Nombreux sont ceux qui lui ont emboîté le pas. Certains ont fait des stupéfiants un axe déterminant de leur travail, d’autres n’y ont vu qu’un mirage sans intérêt ou un refuge contre la dépression ou la souffrance physique. Une minorité a trouvé dans les psychotropes une porte vers une dimmension plus vaste. Entre connaissance et oubli de soi, la frontière est parfois ténue.

Cet article est tiré du « Hors-Série Le Monde – Les narcotrafiquants : leurs réseaux, leurs crimes, la riposte », novembre-décembre 2024, en vente dans les kiosques ou par Internet en se rendant sur le site de notre boutique.
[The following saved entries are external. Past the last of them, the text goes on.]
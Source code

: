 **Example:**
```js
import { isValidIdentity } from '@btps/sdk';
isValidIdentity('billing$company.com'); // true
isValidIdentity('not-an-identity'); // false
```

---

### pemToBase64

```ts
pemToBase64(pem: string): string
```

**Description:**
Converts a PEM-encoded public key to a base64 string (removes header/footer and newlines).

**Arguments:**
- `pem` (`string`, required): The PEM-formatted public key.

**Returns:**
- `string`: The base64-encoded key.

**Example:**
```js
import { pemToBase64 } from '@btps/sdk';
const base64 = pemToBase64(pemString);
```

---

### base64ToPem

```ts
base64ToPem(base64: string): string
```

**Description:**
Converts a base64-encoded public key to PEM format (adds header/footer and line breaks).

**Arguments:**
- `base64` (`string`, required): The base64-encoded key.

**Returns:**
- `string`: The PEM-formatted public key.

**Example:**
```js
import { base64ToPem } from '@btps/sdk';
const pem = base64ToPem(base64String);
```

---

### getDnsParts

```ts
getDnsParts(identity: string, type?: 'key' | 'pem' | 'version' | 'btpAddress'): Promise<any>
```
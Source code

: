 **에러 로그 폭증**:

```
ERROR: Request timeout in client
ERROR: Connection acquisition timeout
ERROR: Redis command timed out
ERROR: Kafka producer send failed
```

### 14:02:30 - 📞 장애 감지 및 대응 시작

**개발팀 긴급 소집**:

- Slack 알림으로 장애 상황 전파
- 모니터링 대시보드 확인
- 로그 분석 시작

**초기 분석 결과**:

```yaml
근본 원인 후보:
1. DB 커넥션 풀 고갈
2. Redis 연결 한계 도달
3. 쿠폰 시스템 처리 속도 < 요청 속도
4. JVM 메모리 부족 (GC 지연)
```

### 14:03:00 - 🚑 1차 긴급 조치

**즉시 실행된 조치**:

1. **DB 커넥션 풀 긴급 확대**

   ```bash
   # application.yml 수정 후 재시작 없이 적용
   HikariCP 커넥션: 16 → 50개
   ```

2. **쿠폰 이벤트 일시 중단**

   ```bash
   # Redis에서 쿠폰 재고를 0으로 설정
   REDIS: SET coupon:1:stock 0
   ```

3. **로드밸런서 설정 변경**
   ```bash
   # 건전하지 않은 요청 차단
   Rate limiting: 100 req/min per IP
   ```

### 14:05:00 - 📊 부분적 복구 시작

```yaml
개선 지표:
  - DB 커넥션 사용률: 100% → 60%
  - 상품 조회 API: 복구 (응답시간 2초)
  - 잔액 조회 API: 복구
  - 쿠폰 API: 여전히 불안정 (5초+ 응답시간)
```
L’écrivain allemand Ernst Jünger, fasciné par les expériences extrêmes, résume parfaitement cette ambiguïté dans Approches, drogues et ivresse, un ouvrage majeur paru en 1970 : « Oublier quelque chose, fuir quelque chose et d’autre part vouloir atteindre, gagner quelque chose, c’est entre ces deux pôles que se meut tout le problème de l’ivresse. » On se drogue par douleur, chagrin, curiosité, goût de la trans­gression tout autant que pour s’ouvrir à une forme différente de conscience et de pensée, ni cognitive ni discursive. Pour Jacques Rigaut, l’un des agitateurs les plus actifs du groupe dada parisien, connu pour son esprit nihiliste au début du XXe siècle, l’usage des stupéfiants se passe simplement de toute justification.

Alice haut perchée

Si, au XVIe siècle, Rabelais faisait déjà état dans ses écrits de substances altérant l’esprit, Thomas De Quincey, autoproclamé « pape de l’Eglise de l’opium », est le premier écrivain au monde à avoir raconté sans fard l’usage récréatif d’une drogue, en l’occurrence le laudanum, teinture alcoolique d’opium très prisée à l’époque victorienne. Ses Confessions d’un mangeur d’opium anglais, publiées en 1822, marquent ainsi le début d’une longue suite d’imitations. Balzac s’inspire par exemple de la traduction un peu fantaisiste du texte par Alfred de Musset pour rédiger une courte nouvelle (L’Opium) en 1830.